Heaven knows what it was that suddenly brought this idea most clearly before Kate's mind. Perhaps it was that Ezra's face, distorted with passion, gave her some dim perception of the wickedness of which such a nature might be capable. The dark face turned so much darker at her words that she felt a great throb of joy at her heart, and knew that this strange new thought which had flashed upon her was the truth.

"You can't deny it," she cried, with shining eyes and clenched hands. "You know that it is true. I shall see him and hear from his own lips what he has to say. He loves me still, and I love him, and have never ceased to love him."

"Oh, you do, do you?" snarled Ezra, taking a step forward, with a devilish gleam in his eyes. "Your love may do him very little good. We shall see which of us gets the best of it in the long run. We'll--" His passion was so furious that he stopped, fairly unable to articulate another word.

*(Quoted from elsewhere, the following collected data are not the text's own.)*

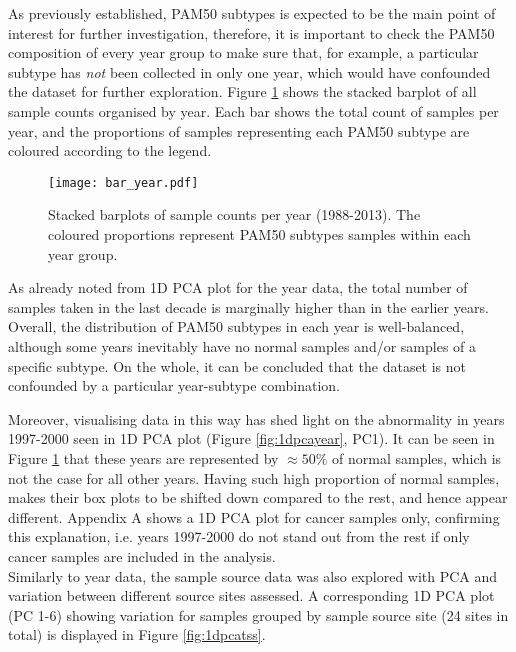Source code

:     \newpage
    As previously established, PAM50 subtypes is expected to be the main point of interest for further investigation, therefore, it is important to check the PAM50 composition of every year group to make sure that, for example, a particular subtype has \textit{not} been collected in only one year, which would have confounded the dataset for further exploration. Figure \ref{fig:baryear} shows the stacked barplot of all sample counts organised by year. Each bar shows the total count of samples per year, and the proportions of samples representing each PAM50 subtype are coloured according to the legend. \\
    \newline
    
    
            \begin{figure}[!h]
            \centering
            \texttt{[image: bar\_year.pdf]}
            \caption[Stacked barplots of sample counts per year]{Stacked barplots of sample counts per year (1988-2013). The coloured proportions represent PAM50 subtypes samples within each year group. }
            \label{fig:baryear}
            \end{figure}
    
    As already noted from 1D PCA plot for the year data, the total number of samples taken in the last decade is marginally higher than in the earlier years. Overall, the distribution of PAM50 subtypes in each year is well-balanced,  although some years inevitably have no normal samples and/or samples of a specific subtype. On the whole, it can be concluded that the dataset is not confounded by a particular year-subtype combination.  
    
    Moreover, visualising data in this way has shed light on the abnormality in years 1997-2000 seen in 1D PCA plot (Figure \ref{fig:1dpcayear}, PC1). It can be seen in Figure \ref{fig:baryear} that these years are represented by $\approx50\%$ of normal samples, which is not the case for all other years. Having such high proportion of normal samples, makes their box plots to be shifted down compared to the rest, and hence appear different. Appendix A shows a 1D PCA plot for cancer samples only, confirming this explanation, i.e. years 1997-2000 do not stand out from the rest if only cancer samples are included in the analysis. \\
    
    \newpage
    Similarly to year data, the sample source data was also explored with PCA and variation between different source sites assessed. A corresponding 1D PCA plot (PC 1-6) showing variation for samples grouped by sample source site (24 sites in total) is displayed in Figure \ref{fig:1dpcatss}. \\
    \newline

With a threatening motion of his hands he turned upon his heel and rushed from the room. As he passed it chanced that Flo, Kate's little Skye terrier, ran across his path. All the brutality of the man's soul rose up in the instant. He raised his heavy boot, and sent the poor little creature howling and writhing under the sofa, whence it piteously emerged upon three legs, trailing the fourth one behind it.

"The brute!" Kate cried, as she fondled the injured animal and poured indignant tears over it. Her gentle soul was so stirred by the cowardly deed that she felt that she could have flown at her late suitor were he still in the room. "Poor little Flo! That kick was meant for me in reality, my little pet. Never mind, dear, there are bright days coming, and he has not forgotten me, Flo. I know it! I know it!" The little dog whined sympathetically, and licked its mistress's hand as though it were looking into its canine future, and could also discern better days ahead.